Kota Pekalongan, NARASIKOE.COM-Pemerintah Kota (Pemkot) Pekalongan melalui Dinas Sosial, Pengendalian Penduduk, dan Keluarga Berencana (Dinsos-P2KB) memastikan pemenuhan logistik dan kebutuhan dasar bagi warga yang masih bertahan di pengungsian tetap terjamin. Langkah ini diambil menyusul keputusan Wali Kota Pekalongan, H.A. Afzan Arslan Djunaid, yang memperpanjang status tanggap darurat banjir di wilayah tersebut hingga 13 Februari 2026 mendatang.
Kepala Dinsos-P2KB Kota Pekalongan, Yos Rosyidi melalui Kepala Bidang Rehabilitasi Sosial, Wildan Zuhad, menjelaskan bahwa, sejak tanggal 29 Januari 2026, pola penyediaan konsumsi bagi pengungsi mengalami perubahan. Setelah operasional Dapur Umum (DU) di Dinsos-P2KB Kota Pekalongan resmi ditutup pada 28 Januari, pihak dinas kini beralih dengan membeli paket nasi bungkus dari warung-warung sekitar.
“Dapur umum sebelumnya beroperasi sejak Sabtu, 17 Januari hingga 28 Januari. Kami memutuskan untuk menyelesaikannya karena jumlah pengungsi menurun signifikan dari 2.200 jiwa menjadi sekitar 590-an jiwa. Untuk meng-cover makan pengungsi saat ini, kami membelinya di warung-warung lokal sebanyak tiga kali sehari,” ujar Wildan saat ditemui di Kantor Dinsos-P2KB, Senin (2/2/2026).

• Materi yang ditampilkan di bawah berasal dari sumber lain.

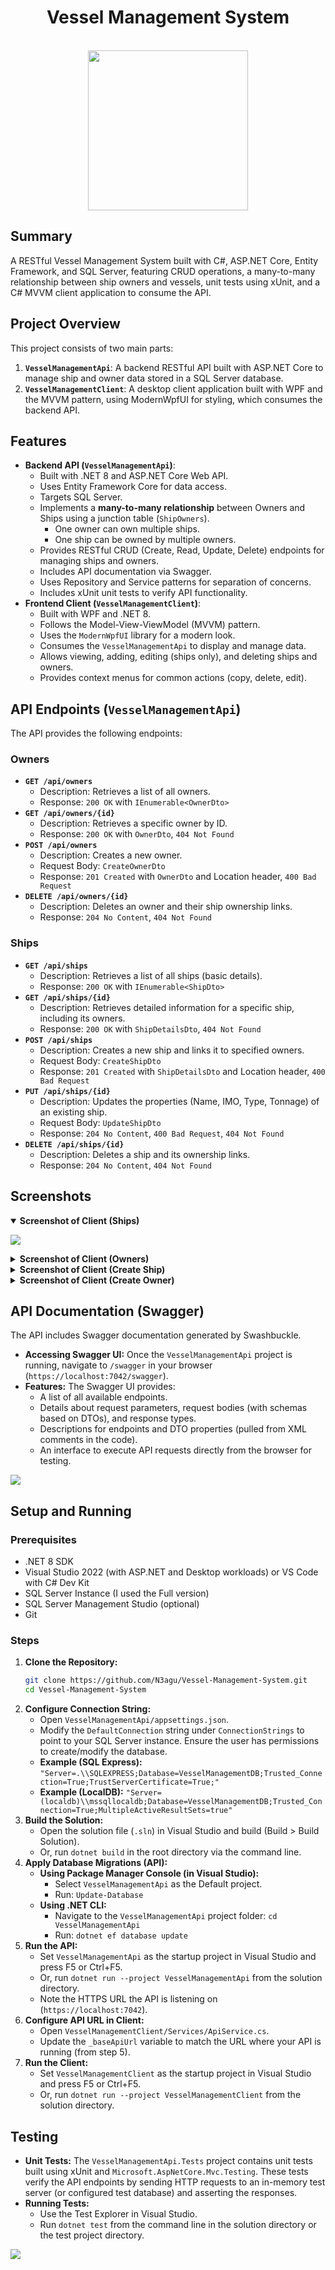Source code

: <div align=center>
  <h1>Vessel Management System</h1>
<br/><img src="https://raw.githubusercontent.com/N3agu/Vessel-Management-System/refs/heads/main/VesselManagementClient/Assets/256x256.png" width="256">
</div>

## Summary
A RESTful Vessel Management System built with C#, ASP.NET Core, Entity Framework, and SQL Server, featuring CRUD operations, a many-to-many relationship between ship owners and vessels, unit tests using xUnit, and a C# MVVM client application to consume the API.

## Project Overview
This project consists of two main parts:
1.  **`VesselManagementApi`**: A backend RESTful API built with ASP.NET Core to manage ship and owner data stored in a SQL Server database.
2.  **`VesselManagementClient`**: A desktop client application built with WPF and the MVVM pattern, using ModernWpfUI for styling, which consumes the backend API.

## Features
* **Backend API (`VesselManagementApi`)**:
    * Built with .NET 8 and ASP.NET Core Web API.
    * Uses Entity Framework Core for data access.
    * Targets SQL Server.
    * Implements a **many-to-many relationship** between Owners and Ships using a junction table (`ShipOwners`).
        * One owner can own multiple ships.
        * One ship can be owned by multiple owners.
    * Provides RESTful CRUD (Create, Read, Update, Delete) endpoints for managing ships and owners.
    * Includes API documentation via Swagger.
    * Uses Repository and Service patterns for separation of concerns.
    * Includes xUnit unit tests to verify API functionality.
* **Frontend Client (`VesselManagementClient`)**:
    * Built with WPF and .NET 8.
    * Follows the Model-View-ViewModel (MVVM) pattern.
    * Uses the `ModernWpfUI` library for a modern look.
    * Consumes the `VesselManagementApi` to display and manage data.
    * Allows viewing, adding, editing (ships only), and deleting ships and owners.
    * Provides context menus for common actions (copy, delete, edit).

## API Endpoints (`VesselManagementApi`)

The API provides the following endpoints:

### Owners

* **`GET /api/owners`**
    * Description: Retrieves a list of all owners.
    * Response: `200 OK` with `IEnumerable<OwnerDto>`
* **`GET /api/owners/{id}`**
    * Description: Retrieves a specific owner by ID.
    * Response: `200 OK` with `OwnerDto`, `404 Not Found`
* **`POST /api/owners`**
    * Description: Creates a new owner.
    * Request Body: `CreateOwnerDto`
    * Response: `201 Created` with `OwnerDto` and Location header, `400 Bad Request`
* **`DELETE /api/owners/{id}`**
    * Description: Deletes an owner and their ship ownership links.
    * Response: `204 No Content`, `404 Not Found`

### Ships

* **`GET /api/ships`**
    * Description: Retrieves a list of all ships (basic details).
    * Response: `200 OK` with `IEnumerable<ShipDto>`
* **`GET /api/ships/{id}`**
    * Description: Retrieves detailed information for a specific ship, including its owners.
    * Response: `200 OK` with `ShipDetailsDto`, `404 Not Found`
* **`POST /api/ships`**
    * Description: Creates a new ship and links it to specified owners.
    * Request Body: `CreateShipDto`
    * Response: `201 Created` with `ShipDetailsDto` and Location header, `400 Bad Request`
* **`PUT /api/ships/{id}`**
    * Description: Updates the properties (Name, IMO, Type, Tonnage) of an existing ship.
    * Request Body: `UpdateShipDto`
    * Response: `204 No Content`, `400 Bad Request`, `404 Not Found`
* **`DELETE /api/ships/{id}`**
    * Description: Deletes a ship and its ownership links.
    * Response: `204 No Content`, `404 Not Found`

## Screenshots

<details open>
  <summary><strong>Screenshot of Client (Ships)</strong></summary>
  
  ![](https://raw.githubusercontent.com/N3agu/Vessel-Management-System/refs/heads/main/Images/ClientShips.png)
</details>

<details>
  <summary><strong>Screenshot of Client (Owners)</strong></summary>
  
  ![](https://raw.githubusercontent.com/N3agu/Vessel-Management-System/refs/heads/main/Images/ClientOwners.png)
</details>

<details>
  <summary><strong>Screenshot of Client (Create Ship)</strong></summary>
  
  ![](https://raw.githubusercontent.com/N3agu/Vessel-Management-System/refs/heads/main/Images/AddShipClient.png)
</details>

<details>
  <summary><strong>Screenshot of Client (Create Owner)</strong></summary>
  
  ![](https://raw.githubusercontent.com/N3agu/Vessel-Management-System/refs/heads/main/Images/AddOwnerClient.png)
</details>

## API Documentation (Swagger)
The API includes Swagger documentation generated by Swashbuckle.

* **Accessing Swagger UI:** Once the `VesselManagementApi` project is running, navigate to `/swagger` in your browser (`https://localhost:7042/swagger`).
* **Features:** The Swagger UI provides:
    * A list of all available endpoints.
    * Details about request parameters, request bodies (with schemas based on DTOs), and response types.
    * Descriptions for endpoints and DTO properties (pulled from XML comments in the code).
    * An interface to execute API requests directly from the browser for testing.

![](https://raw.githubusercontent.com/N3agu/Vessel-Management-System/refs/heads/main/Images/Swagger.png)

## Setup and Running

### Prerequisites
* .NET 8 SDK
* Visual Studio 2022 (with ASP.NET and Desktop workloads) or VS Code with C# Dev Kit
* SQL Server Instance (I used the Full version)
* SQL Server Management Studio (optional)
* Git

### Steps

1.  **Clone the Repository:**
    ```bash
    git clone https://github.com/N3agu/Vessel-Management-System.git
    cd Vessel-Management-System
    ```
2.  **Configure Connection String:**
    * Open `VesselManagementApi/appsettings.json`.
    * Modify the `DefaultConnection` string under `ConnectionStrings` to point to your SQL Server instance. Ensure the user has permissions to create/modify the database.
    * **Example (SQL Express):** `"Server=.\\SQLEXPRESS;Database=VesselManagementDB;Trusted_Connection=True;TrustServerCertificate=True;"`
    * **Example (LocalDB):** `"Server=(localdb)\\mssqllocaldb;Database=VesselManagementDB;Trusted_Connection=True;MultipleActiveResultSets=true"`
3.  **Build the Solution:**
    * Open the solution file (`.sln`) in Visual Studio and build (Build > Build Solution).
    * Or, run `dotnet build` in the root directory via the command line.
4.  **Apply Database Migrations (API):**
    * **Using Package Manager Console (in Visual Studio):**
        * Select `VesselManagementApi` as the Default project.
        * Run: `Update-Database`
    * **Using .NET CLI:**
        * Navigate to the `VesselManagementApi` project folder: `cd VesselManagementApi`
        * Run: `dotnet ef database update`
5.  **Run the API:**
    * Set `VesselManagementApi` as the startup project in Visual Studio and press F5 or Ctrl+F5.
    * Or, run `dotnet run --project VesselManagementApi` from the solution directory.
    * Note the HTTPS URL the API is listening on (`https://localhost:7042`).
6.  **Configure API URL in Client:**
    * Open `VesselManagementClient/Services/ApiService.cs`.
    * Update the `_baseApiUrl` variable to match the URL where your API is running (from step 5).
7.  **Run the Client:**
    * Set `VesselManagementClient` as the startup project in Visual Studio and press F5 or Ctrl+F5.
    * Or, run `dotnet run --project VesselManagementClient` from the solution directory.

## Testing
* **Unit Tests:** The `VesselManagementApi.Tests` project contains unit tests built using xUnit and `Microsoft.AspNetCore.Mvc.Testing`. These tests verify the API endpoints by sending HTTP requests to an in-memory test server (or configured test database) and asserting the responses.
* **Running Tests:**
    * Use the Test Explorer in Visual Studio.
    * Run `dotnet test` from the command line in the solution directory or the test project directory.

![](https://raw.githubusercontent.com/N3agu/Vessel-Management-System/refs/heads/main/Images/UnitTests.png)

Langkah ini dinilai lebih efisien untuk jumlah pengungsi yang terus menyusut, sekaligus membantu menggerakkan ekonomi pelaku usaha kecil di sekitar titik pengungsian.
Berdasarkan data per Minggu sore (1/2/2026), jumlah warga yang masih bertahan di pengungsian kini tersisa 219 orang. Penurunan drastis ini dipicu oleh kondisi cuaca yang mulai cerah, sehingga warga mulai kembali ke rumah masing-masing.
Saat ini, distribusi bantuan makanan dan pemantauan difokuskan pada tiga titik utama pengungsan, yaitu Aula Kelurahan Pasirkratonkramat (PKK), Eks-Kantor Kelurahan Kraton Kidul, dan salah satu TPQ.
“Beberapa titik seperti Aula Kelurahan Tirto dan Aula Kecamatan Pekalongan Barat sudah mulai kosong sejak Jumat siang lalu karena warga sudah berpamitan untuk pulang,” tambah Wildan.
Meski fokus utama Dinsos-P2KB adalah pada sektor konsumsi (permakanan), Wildan menegaskan bahwa, pemenuhan kebutuhan dasar lainnya terus dikoordinasikan secara ketat dengan Organisasi Perangkat Daerah (OPD) terkait.
“Selama saudara-saudara kita masih berada di pengungsian, kebutuhan makan tiga kali sehari akan terus kami penuhi. Kami juga berharap kondisi cuaca terus membaik sehingga warga bisa segera membersihkan rumahnya dan kembali beraktivitas dengan normal,” tutup Wildan.